Ale to nie jedyne podobieństwo do kraju półwyspu, ponieważ należy podkreślić, jak ważne jest uwzględnienie wysokiego wskaźnika nieformalności, jaki wykazuje region. Podobnie jak w Hiszpanii, nieformalność gospodarcza wynikająca z bezrobocia młodzieży, w przeciwieństwie do osób dorosłych, jest bardzo wysoka. W przypadku młodzieży mówimy o 62,4%. To, w przeciwieństwie do tego, co pokazują dorośli, jest o 10 punktów procentowych wyższy. W tej sytuacji wskaźnik ten pokazuje pogorszoną sytuację, w której większość miejsc pracy dostępnych dla tych młodych ludzi jest niepewna, z niskimi dochodami, z niewielką ochroną i prawami.

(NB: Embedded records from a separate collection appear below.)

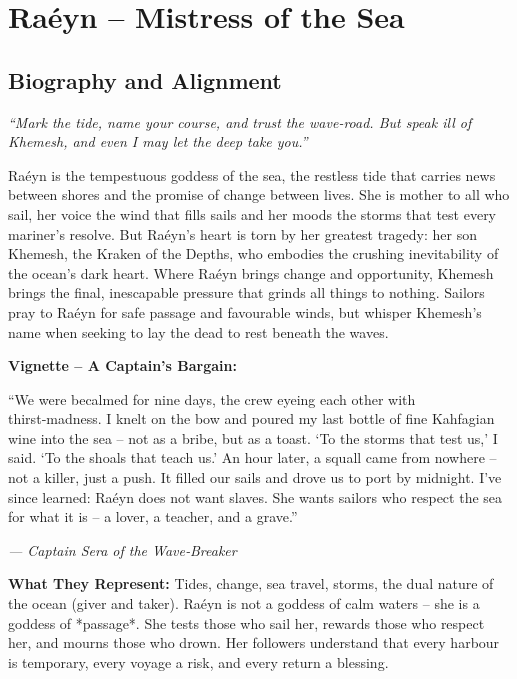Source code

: \documentclass[10pt,a5paper]{book}
\begin{document}
\clearpage

\section{Raéyn – Mistress of the Sea}
\label{patron:raeyn}

\subsection*{Biography and Alignment}

\textit{“Mark the tide, name your course, and trust the wave‑road. But speak ill of Khemesh, and even I may let the deep take you.”}

Raéyn is the tempestuous goddess of the sea, the restless tide that carries news between shores and the promise of change between lives. She is mother to all who sail, her voice the wind that fills sails and her moods the storms that test every mariner’s resolve. But Raéyn’s heart is torn by her greatest tragedy: her son Khemesh, the Kraken of the Depths, who embodies the crushing inevitability of the ocean’s dark heart. Where Raéyn brings change and opportunity, Khemesh brings the final, inescapable pressure that grinds all things to nothing. Sailors pray to Raéyn for safe passage and favourable winds, but whisper Khemesh’s name when seeking to lay the dead to rest beneath the waves.

\textbf{Vignette – A Captain’s Bargain:}
\epigraph{“We were becalmed for nine days, the crew eyeing each other with thirst‑madness. I knelt on the bow and poured my last bottle of fine Kahfagian wine into the sea – not as a bribe, but as a toast. ‘To the storms that test us,’ I said. ‘To the shoals that teach us.’ An hour later, a squall came from nowhere – not a killer, just a push. It filled our sails and drove us to port by midnight. I’ve since learned: Raéyn does not want slaves. She wants sailors who respect the sea for what it is – a lover, a teacher, and a grave.”}{\textit{— Captain Sera of the Wave‑Breaker}}

\textbf{What They Represent:} Tides, change, sea travel, storms, the dual nature of the ocean (giver and taker). Raéyn is not a goddess of calm waters – she is a goddess of *passage*. She tests those who sail her, rewards those who respect her, and mourns those who drown. Her followers understand that every harbour is temporary, every voyage a risk, and every return a blessing.
\end{document}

Równie ważne, jak ma to miejsce w Hiszpanii i jak wspomniano powyżej, raport MOP kończy się tymi samymi wnioskami, które wyciągnęliśmy dla Hiszpanii z dostarczonych danych. Innymi słowy, gdy w regionie panuje kryzys gospodarczy, młodzi ludzie są znacznie bardziej narażeni na utratę pracy niż dorośli, ponieważ to oni również są najliczniej reprezentowani w szarej strefie. Tym samym w sytuacjach takich jak obecna kryzys uwydatnia problemy, które, podobnie jak w Hiszpanii, nasilają się, gdy kryzys zagraża wzrostowi gospodarczemu.

Podsumowując, możemy stwierdzić, że sytuacja młodych ludzi, zarówno w przypadku Hiszpanii, jak i Ameryki Łacińskiej i Karaibów – a nawet, jak pokazano na wykresie, w innych regionach planety – jest dość złożona. Sytuacja, którą trzeba naprawić, ponieważ nie można dalej stawiać na młodych ludzi, którzy wychodząc na rynek pracy muszą stawić czoła sytuacji, która w najlepszym wypadku pozwoli im przetrwać na niepewnym poziomie dochodów. Dlatego konieczne jest stymulowanie aktywnych planów i polityk zatrudnienia, aby móc oferować możliwości młodym talentom i ich przyszłości, ponieważ nie ma sensu inwestować w szkolenia w sposób ciągły, gdy takie szkolenia są eksportowane za granicę z powodu braku możliwości w kraju, aby pomieścić tak znakomity poziom absolwentów szkół wyższych.

Konieczne jest naprawienie sytuacji, a jeśli już, to zrobić to teraz. Choć nie odpowiada to rzeczywistości, jaką dają dane, młodzi ludzie są przyszłością społeczeństw, zarówno rozwiniętych, jak i rozwijających się. Bez młodych każde społeczeństwo jest stracone. Dlatego na zakończenie warto podkreślić wskaźnik urodzeń w Hiszpanii, w przeciwieństwie do innych wskaźników europejskich i światowych. Cóż rozwiąże wskaźnik urodzeń, jeśli po urodzeniu się i urodzeniu w długach zostaną skazani na bezrobocie?

Z tego i z tysiąca innych powodów musimy stawiać na naszych młodych ludzi.